Jessie stopped at a flower shop on her way home from school and asked the price of a dozen long-stemmed roses—the kind Dad had always given Mom on special occasions before he died. Jessie looked at the two dollars and seventy-three cents in her coin purse. She couldn’t even afford the sweetheart roses that the florist suggested as a less expensive alternative. Mother’s Day was only three days away, and there was no way that Jessie could earn enough money before Sunday to buy the flowers that she hoped would make her mother smile again.

As Jessie walked home from the florist’s, she passed the site of a new housing development. But even all the fascinating construction equipment couldn’t get her mind off the flowers. Then she noticed that near the foundation of what had once been a house were a number of lilac bushes about to fall victim to a hungry bulldozer parked nearby.

A few years before, Jessie had mowed a neighbor’s lawn in exchange for a bouquet of lilacs. Jessie had given the flowers to her mom. What was it Mom had said? Then Jessie remembered: “Heaven must smell like this.

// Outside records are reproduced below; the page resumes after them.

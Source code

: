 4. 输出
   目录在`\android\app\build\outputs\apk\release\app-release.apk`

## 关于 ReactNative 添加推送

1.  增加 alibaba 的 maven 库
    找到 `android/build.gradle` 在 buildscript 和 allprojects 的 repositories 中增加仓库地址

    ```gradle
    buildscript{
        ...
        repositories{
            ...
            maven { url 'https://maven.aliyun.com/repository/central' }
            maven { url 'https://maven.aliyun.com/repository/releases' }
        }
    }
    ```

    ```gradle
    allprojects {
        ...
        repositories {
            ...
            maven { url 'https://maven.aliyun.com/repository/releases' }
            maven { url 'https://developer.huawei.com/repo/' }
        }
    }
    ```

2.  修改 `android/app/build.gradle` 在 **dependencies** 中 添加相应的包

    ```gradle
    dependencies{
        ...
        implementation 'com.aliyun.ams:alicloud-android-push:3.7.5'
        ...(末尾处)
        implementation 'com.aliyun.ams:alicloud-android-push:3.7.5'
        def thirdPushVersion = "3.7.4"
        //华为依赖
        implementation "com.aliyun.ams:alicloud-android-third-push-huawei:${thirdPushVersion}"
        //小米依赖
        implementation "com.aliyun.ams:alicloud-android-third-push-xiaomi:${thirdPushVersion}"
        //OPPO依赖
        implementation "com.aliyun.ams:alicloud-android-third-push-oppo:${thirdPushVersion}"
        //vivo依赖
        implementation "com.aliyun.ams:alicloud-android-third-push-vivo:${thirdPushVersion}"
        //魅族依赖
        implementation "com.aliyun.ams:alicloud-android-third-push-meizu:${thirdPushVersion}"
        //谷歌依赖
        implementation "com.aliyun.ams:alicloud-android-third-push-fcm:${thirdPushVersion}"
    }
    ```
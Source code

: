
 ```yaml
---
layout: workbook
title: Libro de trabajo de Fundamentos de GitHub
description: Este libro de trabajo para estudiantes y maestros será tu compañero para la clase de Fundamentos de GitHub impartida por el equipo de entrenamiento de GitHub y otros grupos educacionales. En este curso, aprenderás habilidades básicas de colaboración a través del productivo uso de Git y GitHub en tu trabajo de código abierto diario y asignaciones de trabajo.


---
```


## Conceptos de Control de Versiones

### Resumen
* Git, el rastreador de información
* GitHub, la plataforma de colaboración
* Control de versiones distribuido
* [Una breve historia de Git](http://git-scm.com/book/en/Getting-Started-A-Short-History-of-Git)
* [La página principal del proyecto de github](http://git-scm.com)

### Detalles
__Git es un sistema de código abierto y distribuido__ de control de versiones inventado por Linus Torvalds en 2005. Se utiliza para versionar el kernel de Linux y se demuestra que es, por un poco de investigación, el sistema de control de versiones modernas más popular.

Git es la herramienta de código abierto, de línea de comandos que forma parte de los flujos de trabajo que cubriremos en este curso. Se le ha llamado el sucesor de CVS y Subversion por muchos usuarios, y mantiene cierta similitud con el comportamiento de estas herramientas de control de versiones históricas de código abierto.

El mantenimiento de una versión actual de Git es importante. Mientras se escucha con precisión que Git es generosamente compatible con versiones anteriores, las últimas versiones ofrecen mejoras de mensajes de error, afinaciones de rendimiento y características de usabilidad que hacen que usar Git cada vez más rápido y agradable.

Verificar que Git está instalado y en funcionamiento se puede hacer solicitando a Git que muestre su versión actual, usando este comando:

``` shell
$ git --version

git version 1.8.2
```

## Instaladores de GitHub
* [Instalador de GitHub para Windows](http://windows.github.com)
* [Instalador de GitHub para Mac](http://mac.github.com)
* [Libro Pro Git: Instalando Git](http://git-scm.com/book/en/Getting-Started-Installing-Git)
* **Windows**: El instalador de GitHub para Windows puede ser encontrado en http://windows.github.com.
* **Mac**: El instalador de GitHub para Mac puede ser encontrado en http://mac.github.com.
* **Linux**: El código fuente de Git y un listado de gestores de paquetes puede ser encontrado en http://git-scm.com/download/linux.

I wish we had a lilac bush of our own.” That was it! She could give Mom something that she had always wanted, it wouldn’t cost a cent, and a lilac bush would last lots longer than cut flowers.

Jessie hurried home and returned with some small garden tools for digging up the bush. When she got back to the housing development, she began searching for a healthy, sturdy bush that wasn’t too large to move. Finding one, Jessie worked until her hands ached and started to blister and sweat poured down her face. But the ground was too hard.

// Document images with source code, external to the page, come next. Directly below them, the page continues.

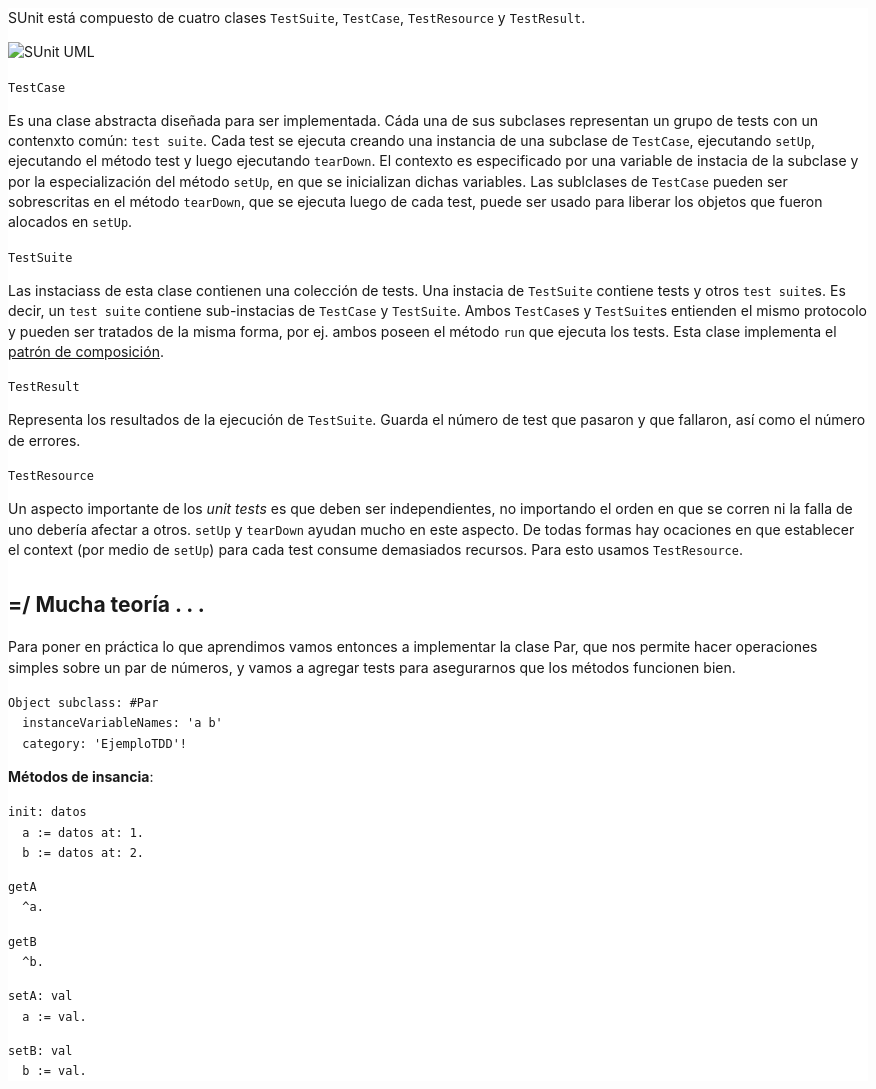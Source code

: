 SUnit está compuesto de cuatro clases `TestSuite`, `TestCase`, `TestResource` y `TestResult`.

![SUnit UML][8]

`TestCase`

Es una clase abstracta diseñada para ser implementada. Cáda una de sus subclases representan un grupo de tests con un contenxto común: `test suite`. Cada test se ejecuta creando una instancia de una subclase de `TestCase`, ejecutando `setUp`, ejecutando el método test y luego ejecutando `tearDown`. El contexto es especificado por una variable de instacia de la subclase y por la especialización del método `setUp`, en que se inicializan dichas variables. Las sublclases de `TestCase` pueden ser sobrescritas en el método `tearDown`, que se ejecuta luego de cada test, puede ser usado para liberar los objetos que fueron alocados en `setUp`.

`TestSuite`

Las instaciass de esta clase contienen una colección de tests. Una instacia de `TestSuite` contiene tests y otros `test suite`s. Es decir, un `test suite` contiene sub-instacias de `TestCase` y `TestSuite`. Ambos `TestCase`s y `TestSuite`s entienden el mismo protocolo y pueden ser tratados de la misma forma, por ej. ambos poseen el método `run` que ejecuta los tests. Esta clase implementa el [patrón de composición][9].

`TestResult`

Representa los resultados de la ejecución de `TestSuite`. Guarda el número de test que pasaron y que fallaron, así como el número de errores.

`TestResource`

Un aspecto importante de los _unit tests_ es que deben ser independientes, no importando el orden en que se corren ni la falla de uno debería afectar a otros. `setUp` y `tearDown` ayudan mucho en este aspecto. De todas formas hay ocaciones en que establecer el context (por medio de `setUp`) para cada test consume demasiados recursos. Para esto usamos `TestResource`.


## =/ Mucha teoría . . .

Para poner en práctica lo que aprendimos vamos entonces a implementar la clase Par, que nos permite hacer operaciones simples sobre un par de números, y vamos a agregar tests para asegurarnos que los métodos funcionen bien.

```st
Object subclass: #Par
  instanceVariableNames: 'a b'
  category: 'EjemploTDD'!
```

**Métodos de insancia**:
```st
init: datos
  a := datos at: 1.
  b := datos at: 2.
```
```st
getA
  ^a.
```
```st
getB
  ^b.
```
```st
setA: val
  a := val.
```
```st
setB: val
  b := val.
```


[1]: https://es.wikipedia.org/wiki/Desarrollo_guiado_por_pruebas
[2]: https://es.wikipedia.org/wiki/Framework
[3]: http://pharo.gforge.inria.fr/PBE1/PBE1.html
[4]: https://es.wikipedia.org/wiki/Pruebas_de_Integraci%C3%B3n
[5]: https://es.wikipedia.org/wiki/Prueba_unitaria
[6]: http://pharo.gforge.inria.fr/PBE1/PBE1ch8.html
[7]: http://pharo.org/
[8]: http://pharo.gforge.inria.fr/PBE1/SUnit/figures/sunit-classes.png
[9]: http://pharo.gforge.inria.fr/PBE1/PBE1li2.html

In desperation she hurried home and came back with a quickly scribbled note: “Please save this lilac bush. I want to transplant it for my mother.” Feeling helpless, she stuck the note onto one of the bush’s branches, then headed for home.

After school the next day, Jessie raced to the construction site. She stared delightedly at what she saw. Although the bulldozer had leveled the remainder of the land, her chosen bush stood unharmed. As Jessie let out a whoop of joy, two workmen came up. “You must be the one who wrote the note. We saw how hard you had tried to dig around the bush, so we loosened the ground around it a bit and left it for you.”

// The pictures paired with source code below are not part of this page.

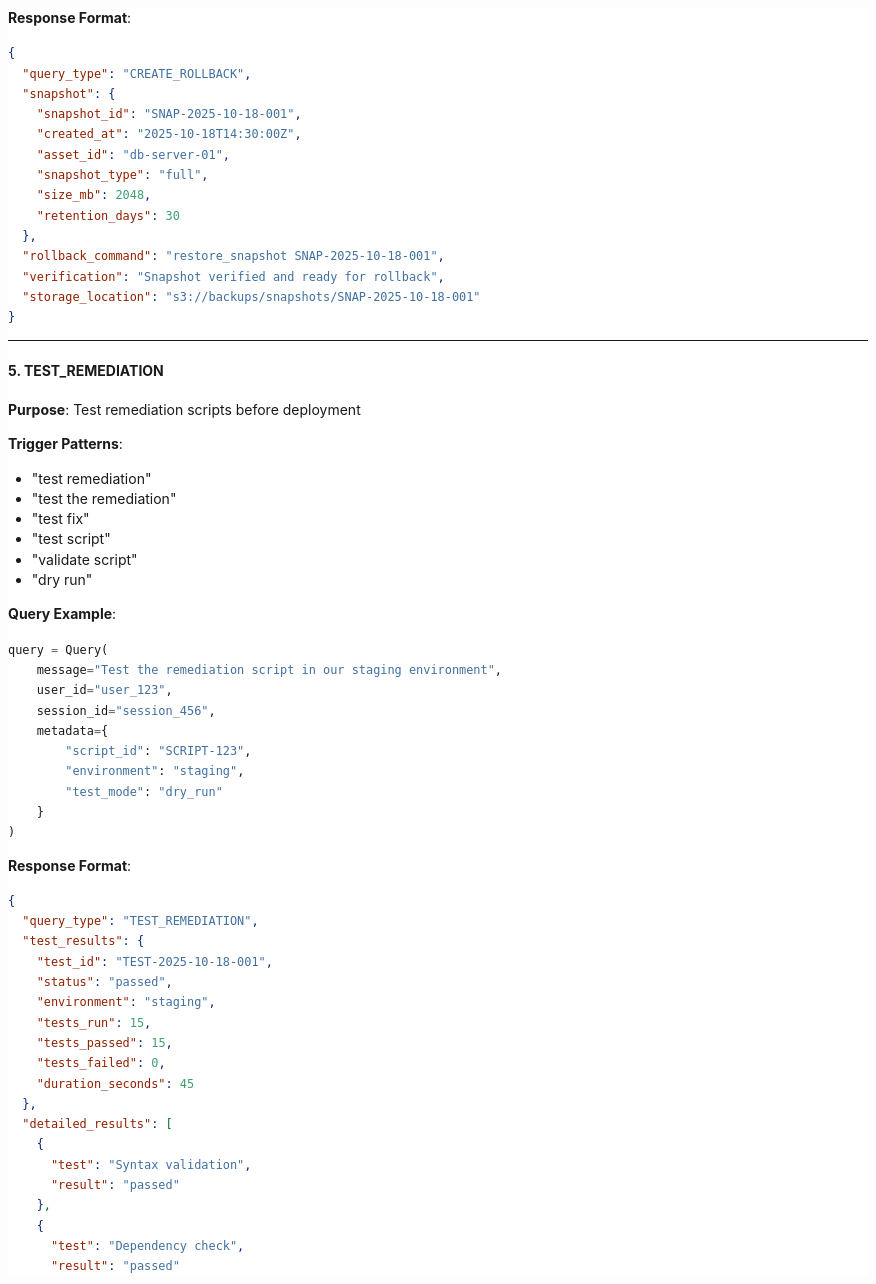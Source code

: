 **Response Format**:
```json
{
  "query_type": "CREATE_ROLLBACK",
  "snapshot": {
    "snapshot_id": "SNAP-2025-10-18-001",
    "created_at": "2025-10-18T14:30:00Z",
    "asset_id": "db-server-01",
    "snapshot_type": "full",
    "size_mb": 2048,
    "retention_days": 30
  },
  "rollback_command": "restore_snapshot SNAP-2025-10-18-001",
  "verification": "Snapshot verified and ready for rollback",
  "storage_location": "s3://backups/snapshots/SNAP-2025-10-18-001"
}
```

---

#### 5. TEST_REMEDIATION
**Purpose**: Test remediation scripts before deployment

**Trigger Patterns**:
- "test remediation"
- "test the remediation"
- "test fix"
- "test script"
- "validate script"
- "dry run"

**Query Example**:
```python
query = Query(
    message="Test the remediation script in our staging environment",
    user_id="user_123",
    session_id="session_456",
    metadata={
        "script_id": "SCRIPT-123",
        "environment": "staging",
        "test_mode": "dry_run"
    }
)
```

**Response Format**:
```json
{
  "query_type": "TEST_REMEDIATION",
  "test_results": {
    "test_id": "TEST-2025-10-18-001",
    "status": "passed",
    "environment": "staging",
    "tests_run": 15,
    "tests_passed": 15,
    "tests_failed": 0,
    "duration_seconds": 45
  },
  "detailed_results": [
    {
      "test": "Syntax validation",
      "result": "passed"
    },
    {
      "test": "Dependency check",
      "result": "passed"
```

Jessie thanked the workmen, then ran home and returned with a wagon and a spade. This time the broken ground easily yielded the bush. She pulled it home in the wagon, wet it down with the hose, and hid it behind the garage.

Late Saturday night Jessie planted the bush in the backyard. Later, when Mother was fixing breakfast before church, she happened to glance out the window. Then she looked again.

“Where did that lilac bush come from?”

When Jessie had finished telling her mother how she had gotten the bush, Mother smiled and said, “Thank you, Jessie. If you had spent a fortune, you couldn’t have given me anything that would have pleased me more.”

“I just hope that it will grow—that I planted it right,” Jessie said.

Mother put her arms around Jessie and, still smiling, said, “Don’t worry. You planted it just right. Long after you’ve grown up and left home, I’ll see that lilac bush whenever I look out the window and I’ll remember that you planted it with love.”